• [REQUIRED WORK] Provide only the number of lines in the records below that include "quarkus".

= = = = =

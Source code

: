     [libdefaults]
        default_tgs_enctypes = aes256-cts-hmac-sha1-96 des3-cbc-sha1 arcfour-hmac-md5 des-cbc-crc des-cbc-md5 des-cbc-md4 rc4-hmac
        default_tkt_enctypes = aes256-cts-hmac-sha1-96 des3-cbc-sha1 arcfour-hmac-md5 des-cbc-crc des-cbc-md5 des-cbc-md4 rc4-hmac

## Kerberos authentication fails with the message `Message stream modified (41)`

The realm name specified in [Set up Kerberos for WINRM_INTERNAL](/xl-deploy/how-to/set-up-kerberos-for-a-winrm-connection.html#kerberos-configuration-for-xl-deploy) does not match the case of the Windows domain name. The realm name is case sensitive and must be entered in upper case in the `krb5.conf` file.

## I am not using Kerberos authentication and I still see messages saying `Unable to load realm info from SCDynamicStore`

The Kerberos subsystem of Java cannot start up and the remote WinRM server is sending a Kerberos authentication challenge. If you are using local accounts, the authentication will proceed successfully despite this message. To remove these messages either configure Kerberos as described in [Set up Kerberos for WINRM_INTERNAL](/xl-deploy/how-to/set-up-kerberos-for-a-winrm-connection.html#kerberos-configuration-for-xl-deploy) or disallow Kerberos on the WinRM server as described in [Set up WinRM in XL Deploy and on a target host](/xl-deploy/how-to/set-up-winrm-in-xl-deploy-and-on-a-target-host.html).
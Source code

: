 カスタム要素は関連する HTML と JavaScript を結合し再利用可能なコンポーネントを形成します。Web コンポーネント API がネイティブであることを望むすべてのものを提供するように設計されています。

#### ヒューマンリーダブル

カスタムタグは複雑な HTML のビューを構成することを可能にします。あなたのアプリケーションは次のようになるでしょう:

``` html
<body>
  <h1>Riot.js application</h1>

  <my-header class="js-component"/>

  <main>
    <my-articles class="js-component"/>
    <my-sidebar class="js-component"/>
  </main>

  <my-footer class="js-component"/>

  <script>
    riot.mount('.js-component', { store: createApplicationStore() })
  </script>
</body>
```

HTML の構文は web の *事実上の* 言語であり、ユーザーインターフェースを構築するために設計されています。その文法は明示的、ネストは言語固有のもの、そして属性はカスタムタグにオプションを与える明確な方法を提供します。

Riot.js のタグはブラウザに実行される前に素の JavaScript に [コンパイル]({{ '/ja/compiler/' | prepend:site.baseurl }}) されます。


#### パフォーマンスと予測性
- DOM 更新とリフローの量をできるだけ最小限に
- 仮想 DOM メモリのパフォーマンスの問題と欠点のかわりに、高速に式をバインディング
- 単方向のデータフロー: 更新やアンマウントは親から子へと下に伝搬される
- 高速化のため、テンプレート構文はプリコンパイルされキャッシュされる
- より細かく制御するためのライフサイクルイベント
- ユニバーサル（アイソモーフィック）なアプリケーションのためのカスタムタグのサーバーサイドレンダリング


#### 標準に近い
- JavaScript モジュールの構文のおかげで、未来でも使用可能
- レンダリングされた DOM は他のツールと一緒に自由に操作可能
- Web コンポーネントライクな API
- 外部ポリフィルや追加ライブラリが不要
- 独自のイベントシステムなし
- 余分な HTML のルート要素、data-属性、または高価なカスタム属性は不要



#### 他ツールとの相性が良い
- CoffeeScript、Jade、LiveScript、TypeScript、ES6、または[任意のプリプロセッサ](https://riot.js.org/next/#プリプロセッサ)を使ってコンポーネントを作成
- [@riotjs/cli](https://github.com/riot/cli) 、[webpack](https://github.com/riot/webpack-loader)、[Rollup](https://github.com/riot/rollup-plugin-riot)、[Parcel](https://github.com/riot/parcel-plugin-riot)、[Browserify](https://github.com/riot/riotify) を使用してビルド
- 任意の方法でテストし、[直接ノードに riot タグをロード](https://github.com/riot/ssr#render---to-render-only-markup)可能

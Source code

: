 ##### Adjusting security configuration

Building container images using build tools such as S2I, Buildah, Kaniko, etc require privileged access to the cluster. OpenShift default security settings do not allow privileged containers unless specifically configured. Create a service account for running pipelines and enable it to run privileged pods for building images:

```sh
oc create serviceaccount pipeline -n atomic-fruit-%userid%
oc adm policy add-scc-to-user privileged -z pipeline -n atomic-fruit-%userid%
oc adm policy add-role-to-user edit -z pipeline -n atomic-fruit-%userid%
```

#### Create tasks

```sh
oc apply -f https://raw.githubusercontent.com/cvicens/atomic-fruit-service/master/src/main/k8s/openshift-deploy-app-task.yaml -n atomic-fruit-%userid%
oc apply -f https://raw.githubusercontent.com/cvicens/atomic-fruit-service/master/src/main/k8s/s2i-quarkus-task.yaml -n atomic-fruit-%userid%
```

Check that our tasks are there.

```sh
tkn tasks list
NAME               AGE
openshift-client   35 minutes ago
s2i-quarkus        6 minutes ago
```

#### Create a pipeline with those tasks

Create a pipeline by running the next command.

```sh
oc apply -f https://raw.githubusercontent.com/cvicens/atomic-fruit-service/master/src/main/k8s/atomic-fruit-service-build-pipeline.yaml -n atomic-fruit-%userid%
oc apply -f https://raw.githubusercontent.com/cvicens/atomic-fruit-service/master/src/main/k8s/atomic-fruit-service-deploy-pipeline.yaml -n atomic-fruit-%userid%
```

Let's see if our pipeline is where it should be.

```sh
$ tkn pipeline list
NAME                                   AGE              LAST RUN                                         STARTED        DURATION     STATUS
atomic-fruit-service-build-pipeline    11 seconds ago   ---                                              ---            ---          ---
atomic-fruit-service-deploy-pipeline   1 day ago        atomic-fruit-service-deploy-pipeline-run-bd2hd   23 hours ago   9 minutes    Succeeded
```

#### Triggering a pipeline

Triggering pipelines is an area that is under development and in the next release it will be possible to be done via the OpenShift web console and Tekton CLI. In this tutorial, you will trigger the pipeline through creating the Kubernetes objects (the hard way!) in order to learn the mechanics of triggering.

= = = = =

• [RESPONSE BOX] 2